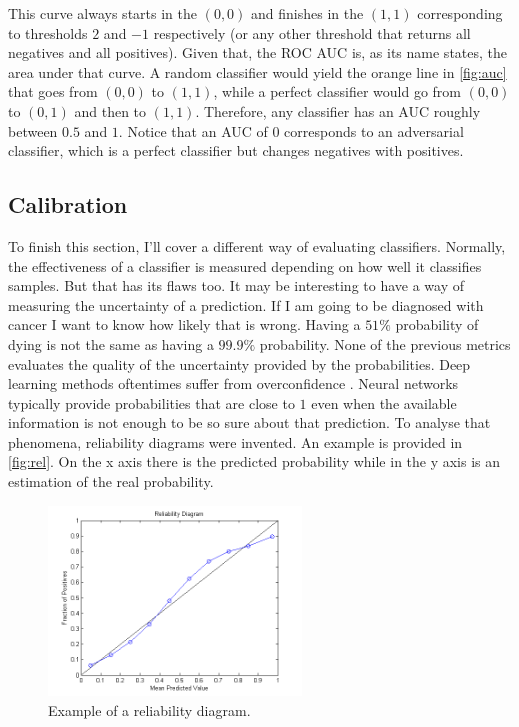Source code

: This curve always starts in the $(0,0)$ and finishes in the $(1,1)$ corresponding to thresholds $2$ and $-1$ respectively (or any other threshold that returns all negatives and all positives). Given that, the ROC AUC is, as its name states, the area under that curve. A random classifier would yield the orange line in \autoref{fig:auc} that goes from $(0,0)$ to $(1,1)$, while a perfect classifier would go from $(0,0)$ to $(0,1)$ and then to $(1,1)$. Therefore, any classifier has an AUC roughly between $0.5$ and $1$. Notice that an AUC of $0$ corresponds to an adversarial classifier, which is a perfect classifier but changes negatives with positives.

\subsection{Calibration}

To finish this section, I'll cover a different way of evaluating classifiers. Normally, the effectiveness of a classifier is measured depending on how well it classifies samples. But that has its flaws too. It may be interesting to have a way of measuring the uncertainty of a prediction. If I am going to be diagnosed with cancer I want to know how likely that is wrong. Having a $51\%$ probability of dying is not the same as having a $99.9\%$ probability. None of the previous metrics evaluates the quality of the uncertainty provided by the probabilities. Deep learning methods oftentimes suffer from overconfidence \cite{wei2022mitigating, meronen2023fixing, melotti2022reducing}. Neural networks typically provide probabilities that are close to $1$ even when the available information is not enough to be so sure about that prediction. To analyse that phenomena, reliability diagrams were invented. An example is provided in \autoref{fig:rel}. On the x axis there is the predicted probability while in the y axis is an estimation of the real probability.

\begin{figure}[ht]
    \centering
    \includegraphics[width=0.6\textwidth]{imgs/rel.png}
    \caption{Example of a reliability diagram.}
    \label{fig:rel}
\end{figure}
::::::::::
REQUIREMENT
The entries are to be copied exactly, and each image is to be omitted.

RESPONSE TO THIS TASK
Source code

: This curve always starts in the $(0,0)$ and finishes in the $(1,1)$ corresponding to thresholds $2$ and $-1$ respectively (or any other threshold that returns all negatives and all positives). Given that, the ROC AUC is, as its name states, the area under that curve. A random classifier would yield the orange line in \autoref{fig:auc} that goes from $(0,0)$ to $(1,1)$, while a perfect classifier would go from $(0,0)$ to $(0,1)$ and then to $(1,1)$. Therefore, any classifier has an AUC roughly between $0.5$ and $1$. Notice that an AUC of $0$ corresponds to an adversarial classifier, which is a perfect classifier but changes negatives with positives.

\subsection{Calibration}

To finish this section, I'll cover a different way of evaluating classifiers. Normally, the effectiveness of a classifier is measured depending on how well it classifies samples. But that has its flaws too. It may be interesting to have a way of measuring the uncertainty of a prediction. If I am going to be diagnosed with cancer I want to know how likely that is wrong. Having a $51\%$ probability of dying is not the same as having a $99.9\%$ probability. None of the previous metrics evaluates the quality of the uncertainty provided by the probabilities. Deep learning methods oftentimes suffer from overconfidence \cite{wei2022mitigating, meronen2023fixing, melotti2022reducing}. Neural networks typically provide probabilities that are close to $1$ even when the available information is not enough to be so sure about that prediction. To analyse that phenomena, reliability diagrams were invented. An example is provided in \autoref{fig:rel}. On the x axis there is the predicted probability while in the y axis is an estimation of the real probability.

\begin{figure}[ht]
    \centering
    \includegraphics[width=0.6\textwidth]{imgs/rel.png}
    \caption{Example of a reliability diagram.}
    \label{fig:rel}
\end{figure}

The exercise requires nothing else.